Number of lines below with the word "camaro": give it and nothing more.

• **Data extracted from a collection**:
^^^^
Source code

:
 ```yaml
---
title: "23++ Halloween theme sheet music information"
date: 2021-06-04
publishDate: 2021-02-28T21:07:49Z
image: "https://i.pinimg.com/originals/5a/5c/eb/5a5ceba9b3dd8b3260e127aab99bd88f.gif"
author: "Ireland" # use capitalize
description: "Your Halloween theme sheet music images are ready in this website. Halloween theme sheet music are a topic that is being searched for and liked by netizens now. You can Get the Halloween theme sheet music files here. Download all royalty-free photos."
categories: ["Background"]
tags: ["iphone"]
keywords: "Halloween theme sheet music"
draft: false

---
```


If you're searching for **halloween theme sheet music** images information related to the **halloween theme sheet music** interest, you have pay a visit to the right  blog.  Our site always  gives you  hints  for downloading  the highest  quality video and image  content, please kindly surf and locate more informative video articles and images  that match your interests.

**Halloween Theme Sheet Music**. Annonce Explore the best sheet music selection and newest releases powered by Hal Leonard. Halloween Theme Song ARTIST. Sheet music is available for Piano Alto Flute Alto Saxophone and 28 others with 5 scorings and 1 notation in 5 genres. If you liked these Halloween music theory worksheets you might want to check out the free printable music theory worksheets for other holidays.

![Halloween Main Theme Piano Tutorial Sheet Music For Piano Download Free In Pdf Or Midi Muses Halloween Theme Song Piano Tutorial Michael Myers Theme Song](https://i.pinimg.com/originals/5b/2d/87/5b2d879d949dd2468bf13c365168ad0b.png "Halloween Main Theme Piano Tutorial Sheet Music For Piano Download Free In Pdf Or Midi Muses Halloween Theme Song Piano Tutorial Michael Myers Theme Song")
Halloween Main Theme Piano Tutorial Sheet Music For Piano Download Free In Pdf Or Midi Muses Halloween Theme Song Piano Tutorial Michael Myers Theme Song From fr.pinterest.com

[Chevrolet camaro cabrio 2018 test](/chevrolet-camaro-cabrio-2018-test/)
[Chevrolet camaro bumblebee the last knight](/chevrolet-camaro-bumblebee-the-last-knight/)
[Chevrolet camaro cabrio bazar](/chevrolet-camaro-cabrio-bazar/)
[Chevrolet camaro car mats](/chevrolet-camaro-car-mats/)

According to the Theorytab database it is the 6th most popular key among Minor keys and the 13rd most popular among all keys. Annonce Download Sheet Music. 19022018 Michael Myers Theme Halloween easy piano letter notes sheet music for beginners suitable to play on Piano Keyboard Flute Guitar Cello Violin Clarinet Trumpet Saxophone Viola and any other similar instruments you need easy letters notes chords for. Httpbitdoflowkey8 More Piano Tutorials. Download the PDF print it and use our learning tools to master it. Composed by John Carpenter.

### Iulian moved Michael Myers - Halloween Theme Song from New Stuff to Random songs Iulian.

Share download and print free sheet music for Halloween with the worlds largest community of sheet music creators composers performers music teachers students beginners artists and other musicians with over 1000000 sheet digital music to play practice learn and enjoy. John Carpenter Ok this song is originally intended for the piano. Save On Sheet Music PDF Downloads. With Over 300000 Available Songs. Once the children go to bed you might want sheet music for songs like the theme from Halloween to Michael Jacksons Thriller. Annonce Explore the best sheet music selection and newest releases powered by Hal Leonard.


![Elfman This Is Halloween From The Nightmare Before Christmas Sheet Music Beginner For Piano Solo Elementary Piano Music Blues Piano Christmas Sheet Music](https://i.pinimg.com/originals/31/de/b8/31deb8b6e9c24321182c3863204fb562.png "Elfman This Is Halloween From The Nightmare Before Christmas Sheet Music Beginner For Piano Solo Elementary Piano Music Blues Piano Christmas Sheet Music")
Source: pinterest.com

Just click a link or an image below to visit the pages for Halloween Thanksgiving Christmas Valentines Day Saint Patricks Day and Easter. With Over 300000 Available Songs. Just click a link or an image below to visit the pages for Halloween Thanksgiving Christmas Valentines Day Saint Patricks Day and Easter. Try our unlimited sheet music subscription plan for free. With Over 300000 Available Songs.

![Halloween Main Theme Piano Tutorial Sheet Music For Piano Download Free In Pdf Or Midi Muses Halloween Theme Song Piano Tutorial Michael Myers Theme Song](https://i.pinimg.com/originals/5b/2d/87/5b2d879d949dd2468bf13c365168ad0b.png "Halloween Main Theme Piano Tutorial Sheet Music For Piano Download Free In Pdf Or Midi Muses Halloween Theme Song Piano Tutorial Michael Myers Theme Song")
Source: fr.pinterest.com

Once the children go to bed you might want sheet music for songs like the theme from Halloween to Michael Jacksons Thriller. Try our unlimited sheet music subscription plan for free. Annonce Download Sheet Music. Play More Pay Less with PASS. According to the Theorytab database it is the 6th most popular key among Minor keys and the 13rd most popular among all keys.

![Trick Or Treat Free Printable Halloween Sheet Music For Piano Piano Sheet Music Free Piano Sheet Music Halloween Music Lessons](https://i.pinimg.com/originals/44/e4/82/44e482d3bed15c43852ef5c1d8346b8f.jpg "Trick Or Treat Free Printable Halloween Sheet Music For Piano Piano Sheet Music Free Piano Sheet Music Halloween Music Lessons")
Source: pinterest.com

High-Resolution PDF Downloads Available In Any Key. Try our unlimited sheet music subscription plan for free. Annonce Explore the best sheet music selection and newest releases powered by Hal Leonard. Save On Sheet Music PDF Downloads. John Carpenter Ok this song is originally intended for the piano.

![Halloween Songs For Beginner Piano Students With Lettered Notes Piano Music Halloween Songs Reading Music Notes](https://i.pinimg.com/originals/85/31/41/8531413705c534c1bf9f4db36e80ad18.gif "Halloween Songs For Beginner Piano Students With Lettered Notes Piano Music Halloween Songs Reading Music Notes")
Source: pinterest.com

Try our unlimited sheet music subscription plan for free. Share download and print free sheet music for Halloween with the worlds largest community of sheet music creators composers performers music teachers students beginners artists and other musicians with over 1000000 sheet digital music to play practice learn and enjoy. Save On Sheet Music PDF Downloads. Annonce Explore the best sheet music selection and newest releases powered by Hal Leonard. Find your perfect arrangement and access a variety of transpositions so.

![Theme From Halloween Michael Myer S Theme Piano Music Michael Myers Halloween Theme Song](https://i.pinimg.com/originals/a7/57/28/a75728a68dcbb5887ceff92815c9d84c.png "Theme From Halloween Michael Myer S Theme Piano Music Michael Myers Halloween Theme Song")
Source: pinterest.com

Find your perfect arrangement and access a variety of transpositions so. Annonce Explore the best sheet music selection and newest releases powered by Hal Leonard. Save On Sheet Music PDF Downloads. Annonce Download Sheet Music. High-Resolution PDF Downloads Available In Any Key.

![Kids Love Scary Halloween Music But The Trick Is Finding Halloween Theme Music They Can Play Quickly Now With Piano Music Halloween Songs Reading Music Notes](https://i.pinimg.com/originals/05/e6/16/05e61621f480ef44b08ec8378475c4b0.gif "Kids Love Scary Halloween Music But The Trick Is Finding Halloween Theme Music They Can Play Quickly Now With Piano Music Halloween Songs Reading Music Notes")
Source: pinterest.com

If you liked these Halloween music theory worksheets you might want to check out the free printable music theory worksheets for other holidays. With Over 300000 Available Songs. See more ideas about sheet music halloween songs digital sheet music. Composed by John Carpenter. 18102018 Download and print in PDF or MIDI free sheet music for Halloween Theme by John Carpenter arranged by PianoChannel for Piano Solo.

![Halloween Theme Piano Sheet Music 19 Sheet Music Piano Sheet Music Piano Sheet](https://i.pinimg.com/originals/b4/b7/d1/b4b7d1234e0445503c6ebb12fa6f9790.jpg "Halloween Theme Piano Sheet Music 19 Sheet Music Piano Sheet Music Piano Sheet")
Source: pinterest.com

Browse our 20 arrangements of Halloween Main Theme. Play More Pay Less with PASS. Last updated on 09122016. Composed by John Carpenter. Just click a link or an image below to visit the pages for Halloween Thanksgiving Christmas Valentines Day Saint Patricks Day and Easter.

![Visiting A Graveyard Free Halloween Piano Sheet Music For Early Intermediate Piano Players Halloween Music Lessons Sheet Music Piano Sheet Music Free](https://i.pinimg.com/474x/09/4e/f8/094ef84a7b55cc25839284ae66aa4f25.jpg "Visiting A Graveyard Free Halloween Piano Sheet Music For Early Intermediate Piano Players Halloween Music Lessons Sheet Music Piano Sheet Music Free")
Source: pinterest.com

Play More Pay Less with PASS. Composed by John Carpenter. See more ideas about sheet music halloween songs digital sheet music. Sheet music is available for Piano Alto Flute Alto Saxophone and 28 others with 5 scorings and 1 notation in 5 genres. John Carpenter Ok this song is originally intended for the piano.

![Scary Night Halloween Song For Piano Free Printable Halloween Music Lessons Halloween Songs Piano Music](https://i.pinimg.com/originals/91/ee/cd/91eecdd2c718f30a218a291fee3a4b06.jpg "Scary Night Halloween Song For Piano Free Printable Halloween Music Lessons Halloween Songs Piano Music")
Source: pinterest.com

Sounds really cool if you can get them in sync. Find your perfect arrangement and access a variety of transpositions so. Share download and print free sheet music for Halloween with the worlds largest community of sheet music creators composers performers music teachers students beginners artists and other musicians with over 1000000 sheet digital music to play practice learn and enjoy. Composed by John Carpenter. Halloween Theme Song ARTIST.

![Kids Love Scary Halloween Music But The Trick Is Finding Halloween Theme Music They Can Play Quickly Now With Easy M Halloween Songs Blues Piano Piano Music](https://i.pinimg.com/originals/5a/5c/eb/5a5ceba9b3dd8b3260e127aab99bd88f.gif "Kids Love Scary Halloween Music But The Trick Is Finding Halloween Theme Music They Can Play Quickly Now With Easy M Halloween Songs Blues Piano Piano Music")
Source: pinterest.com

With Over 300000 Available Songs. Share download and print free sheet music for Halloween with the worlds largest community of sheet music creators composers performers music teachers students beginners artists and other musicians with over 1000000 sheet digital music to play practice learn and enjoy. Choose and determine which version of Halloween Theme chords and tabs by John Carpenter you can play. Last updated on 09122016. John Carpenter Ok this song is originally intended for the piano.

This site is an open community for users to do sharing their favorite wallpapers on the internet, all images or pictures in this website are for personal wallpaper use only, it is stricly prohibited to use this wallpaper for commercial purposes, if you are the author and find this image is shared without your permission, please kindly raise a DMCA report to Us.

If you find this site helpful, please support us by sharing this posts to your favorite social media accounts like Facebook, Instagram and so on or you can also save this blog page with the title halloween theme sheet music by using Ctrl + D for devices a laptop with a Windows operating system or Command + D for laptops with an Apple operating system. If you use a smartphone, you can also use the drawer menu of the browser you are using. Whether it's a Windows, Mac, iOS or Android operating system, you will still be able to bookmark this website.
^^^^
• **Solved problem**: 4